ONTAP Discussions

Huge CIFS snapshots after dedupe

acistmedical
19,193 Views

Somehow our CIFS snapshots get huge after dedupe.

For example, if i dont run dedpue for a week, my snaps are few hundred mb each, i take them twice a day, noon and midnight.

However, when i run dedupe, it somehow increases the size of a last snap. i just run full dedupe (took 6 h), my last snap was 230mb befrore the dedupe, the same snap is now 70Gb, after the dedupe had run.

Also, if i schedule dedupe to run at 11 and then run snap at 12 the snap is way bigger than if there is no dedupe scheduled at all.

Whats going on??

The same things happens on both controllers.

BTW, im running full dedupe on another CIFS volume now and i can actually see the last snap growing as dedupe progresses. It was 124Mb before i started, then i checked it at 39% of dedupe, it was 21Gb, now at 45% of dedupe  its grew to 26Gb.

what the ???????

25 REPLIES 25

radek_kubka
18,723 Views

Yeah, unfortunately snapshots are not de-dupe-aware (yet)...
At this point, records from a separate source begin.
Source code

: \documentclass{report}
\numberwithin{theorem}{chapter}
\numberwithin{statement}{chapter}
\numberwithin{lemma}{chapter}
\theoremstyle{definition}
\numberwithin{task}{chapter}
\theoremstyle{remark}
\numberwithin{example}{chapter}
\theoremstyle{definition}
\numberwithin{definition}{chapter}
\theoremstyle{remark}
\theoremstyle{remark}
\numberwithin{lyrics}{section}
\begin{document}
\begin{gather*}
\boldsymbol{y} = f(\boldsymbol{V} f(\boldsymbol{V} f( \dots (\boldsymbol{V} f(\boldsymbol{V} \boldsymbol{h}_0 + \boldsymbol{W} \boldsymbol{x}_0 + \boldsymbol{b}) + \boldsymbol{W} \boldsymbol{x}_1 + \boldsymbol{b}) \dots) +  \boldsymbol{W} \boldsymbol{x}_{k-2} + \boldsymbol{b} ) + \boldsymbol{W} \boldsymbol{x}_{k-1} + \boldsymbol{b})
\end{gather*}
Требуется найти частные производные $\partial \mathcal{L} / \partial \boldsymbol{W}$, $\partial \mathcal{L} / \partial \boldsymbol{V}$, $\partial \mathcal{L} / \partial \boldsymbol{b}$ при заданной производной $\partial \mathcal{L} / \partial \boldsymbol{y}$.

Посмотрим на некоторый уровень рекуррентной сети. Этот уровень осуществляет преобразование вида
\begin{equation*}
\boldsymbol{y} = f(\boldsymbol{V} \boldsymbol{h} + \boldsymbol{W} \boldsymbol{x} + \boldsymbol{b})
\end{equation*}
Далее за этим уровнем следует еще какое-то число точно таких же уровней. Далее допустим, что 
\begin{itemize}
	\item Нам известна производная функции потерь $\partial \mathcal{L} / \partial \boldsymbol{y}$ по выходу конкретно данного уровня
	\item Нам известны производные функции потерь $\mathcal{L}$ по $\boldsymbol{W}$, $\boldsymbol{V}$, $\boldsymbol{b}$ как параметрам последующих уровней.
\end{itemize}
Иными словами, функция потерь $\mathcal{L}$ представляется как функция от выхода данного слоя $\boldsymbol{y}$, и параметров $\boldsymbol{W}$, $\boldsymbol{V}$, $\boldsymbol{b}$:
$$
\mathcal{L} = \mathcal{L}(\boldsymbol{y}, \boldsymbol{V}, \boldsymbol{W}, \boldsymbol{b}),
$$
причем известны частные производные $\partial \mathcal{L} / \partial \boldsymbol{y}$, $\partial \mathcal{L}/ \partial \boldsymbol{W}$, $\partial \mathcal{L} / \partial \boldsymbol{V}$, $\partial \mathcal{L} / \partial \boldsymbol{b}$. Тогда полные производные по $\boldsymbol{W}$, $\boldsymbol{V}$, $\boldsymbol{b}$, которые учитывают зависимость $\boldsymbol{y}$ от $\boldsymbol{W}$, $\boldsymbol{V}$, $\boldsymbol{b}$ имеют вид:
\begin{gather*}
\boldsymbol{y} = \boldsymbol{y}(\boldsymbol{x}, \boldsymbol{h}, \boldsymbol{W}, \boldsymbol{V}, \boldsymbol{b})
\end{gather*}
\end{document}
So the thing is your snapshot will normally grow by exactly as much as your de-dupe savings, because from ONTAP perspective de-duped block have changed, hence they must be protected by writing the changes to disks

Although not surprising to me, it's arguably very awkward. The only workaround I know of is to run de-dupe first on a volume with no snapshots & then take a snapshot(s). Obviously it doesn't help much if de-dupe is meant to be run regularly, not as a one off.
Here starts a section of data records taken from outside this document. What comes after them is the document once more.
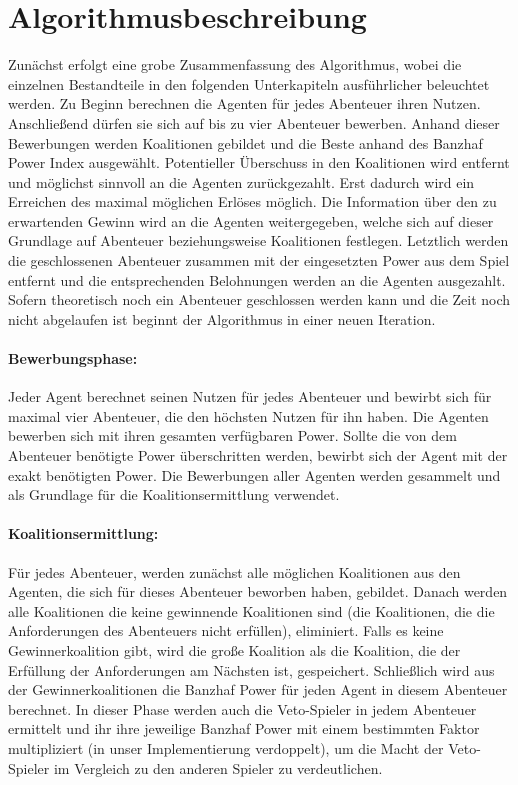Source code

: \documentclass[fleqn,10pt]{SelfArx} %
\begin{document}
\section{Algorithmusbeschreibung}
\label{sec:Algorithmus}
Zunächst erfolgt eine grobe Zusammenfassung des Algorithmus, wobei die einzelnen Bestandteile in den folgenden Unterkapiteln ausführlicher beleuchtet werden. Zu Beginn berechnen die Agenten für jedes Abenteuer ihren Nutzen. Anschließend dürfen sie sich auf bis zu vier Abenteuer bewerben. Anhand dieser Bewerbungen werden Koalitionen gebildet und die Beste anhand des Banzhaf Power Index ausgewählt. Potentieller Überschuss in den Koalitionen wird entfernt und möglichst sinnvoll an die Agenten zurückgezahlt. Erst dadurch wird ein Erreichen des maximal möglichen Erlöses möglich. Die Information über den zu erwartenden Gewinn wird an die Agenten weitergegeben, welche sich auf dieser Grundlage auf Abenteuer beziehungsweise Koalitionen festlegen. Letztlich werden die geschlossenen Abenteuer zusammen mit der eingesetzten Power aus dem Spiel entfernt und die entsprechenden Belohnungen werden an die Agenten ausgezahlt. Sofern theoretisch noch ein Abenteuer geschlossen werden kann und die Zeit noch nicht abgelaufen ist beginnt der Algorithmus in einer neuen Iteration.

\paragraph{Bewerbungsphase:}
Jeder Agent berechnet seinen Nutzen für jedes Abenteuer und bewirbt sich für maximal vier Abenteuer, die den höchsten Nutzen für ihn haben. Die Agenten bewerben sich mit ihren gesamten verfügbaren Power. Sollte die von dem Abenteuer benötigte Power überschritten werden, bewirbt sich der Agent mit der exakt benötigten Power. Die Bewerbungen aller Agenten werden gesammelt und als Grundlage für die Koalitionsermittlung verwendet. 

\paragraph{Koalitionsermittlung:}
Für jedes Abenteuer, werden zunächst alle möglichen Koalitionen aus den Agenten, die sich für dieses Abenteuer beworben haben, gebildet. Danach werden alle Koalitionen die keine gewinnende Koalitionen sind (die Koalitionen, die die Anforderungen des Abenteuers nicht erfüllen), eliminiert. Falls es keine Gewinnerkoalition gibt, wird die große Koalition als die Koalition, die der Erfüllung der Anforderungen am Nächsten ist, gespeichert. Schließlich wird aus der Gewinnerkoalitionen die Banzhaf Power für jeden Agent in diesem Abenteuer berechnet. In dieser Phase werden auch die Veto-Spieler in jedem Abenteuer ermittelt und ihr ihre jeweilige Banzhaf Power mit einem bestimmten Faktor multipliziert (in unser Implementierung verdoppelt), um die Macht der Veto-Spieler im Vergleich zu den anderen Spieler zu verdeutlichen. 
\end{document}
Anyone more knowledgeable with better current (coming?) workarounds / resolutions?

Regards,
Radek

acistmedical
18,722 Views

So does that mean that dedupe is really usless if using snaps?
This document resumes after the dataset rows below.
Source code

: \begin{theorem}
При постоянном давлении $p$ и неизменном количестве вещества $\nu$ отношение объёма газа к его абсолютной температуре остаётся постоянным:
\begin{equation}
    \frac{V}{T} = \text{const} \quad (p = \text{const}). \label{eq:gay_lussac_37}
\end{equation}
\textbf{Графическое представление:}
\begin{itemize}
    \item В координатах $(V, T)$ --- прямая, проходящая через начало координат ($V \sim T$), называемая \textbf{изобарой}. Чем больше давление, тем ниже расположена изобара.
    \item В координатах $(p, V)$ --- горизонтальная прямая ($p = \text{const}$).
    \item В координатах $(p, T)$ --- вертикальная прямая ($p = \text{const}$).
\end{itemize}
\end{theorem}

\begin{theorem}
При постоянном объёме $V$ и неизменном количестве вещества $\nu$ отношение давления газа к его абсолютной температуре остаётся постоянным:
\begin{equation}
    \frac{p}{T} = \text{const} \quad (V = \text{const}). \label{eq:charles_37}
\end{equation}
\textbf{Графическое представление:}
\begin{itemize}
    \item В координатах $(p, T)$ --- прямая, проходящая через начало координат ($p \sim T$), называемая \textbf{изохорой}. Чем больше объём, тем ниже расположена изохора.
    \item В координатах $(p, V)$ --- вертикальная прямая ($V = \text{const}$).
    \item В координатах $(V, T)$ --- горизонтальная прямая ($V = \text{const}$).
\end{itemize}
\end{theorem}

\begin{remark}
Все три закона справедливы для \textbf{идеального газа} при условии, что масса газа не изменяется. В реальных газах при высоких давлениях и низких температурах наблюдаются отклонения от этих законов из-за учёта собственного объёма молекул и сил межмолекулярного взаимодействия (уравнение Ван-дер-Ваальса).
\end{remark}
Because all the data saved by dedupe will be taken by a large snap?

Also, what is file folding, would any of that help?

i have found this command: options cifs.snapshot_file_folding.enable on     -    what would that do? are there any downsides, issues with using it?

Thanks

radek_kubka
18,723 Views

I am not aware of anything more complete & current than the TR-3505 (a.k.a. De-dupe Bible )

http://communities.netapp.com/docs/DOC-1642

Page 20 says:

NETAPP WHITE PAPER

For deduplication to provide themost benefit when used in conjunction with Snapshot copies, the following bestpractices should be considered:

·         Run deduplication before creating new Snapshot copies.

·         Remove unnecessarySnapshot copies maintained in deduplicated volumes.

·         If possible, reduce the retention time of Snapshot copies maintained in deduplicated volumes.

·         Schedule deduplication only after significant new data has been written to the volume.

·         Configureappropriate reserve space for the Snapshot copies.

·         If the space used by Snapshot copies grows to more than 100%, it will cause df –s to report incorrect results, because some space fromthe active file system is being taken away by Snapshot, and therefore actualsavings from deduplication aren’t reported.

·         If snap reserve is0, you should turn off the Snapshot auto-create schedule (this is the case inmost LUN deployments).

So nothing very surprising or massively helpful I am afraid...

And here is the explanation of file folding:

http://now.netapp.com/NOW/knowledge/docs/ontap/rel732_vs/html/ontap/onlinebk/GUID-8E8AEEB7-4E25-4A78-ACCB-882A91B1D61C.html

File folding describes the process of checking the data in the most recent Snapshot copy, and, if it is identical to the Snapshot copy currently being created, just referencing the previous Snapshot copy instead of taking up disk space writing the same data in the new Snapshot copy.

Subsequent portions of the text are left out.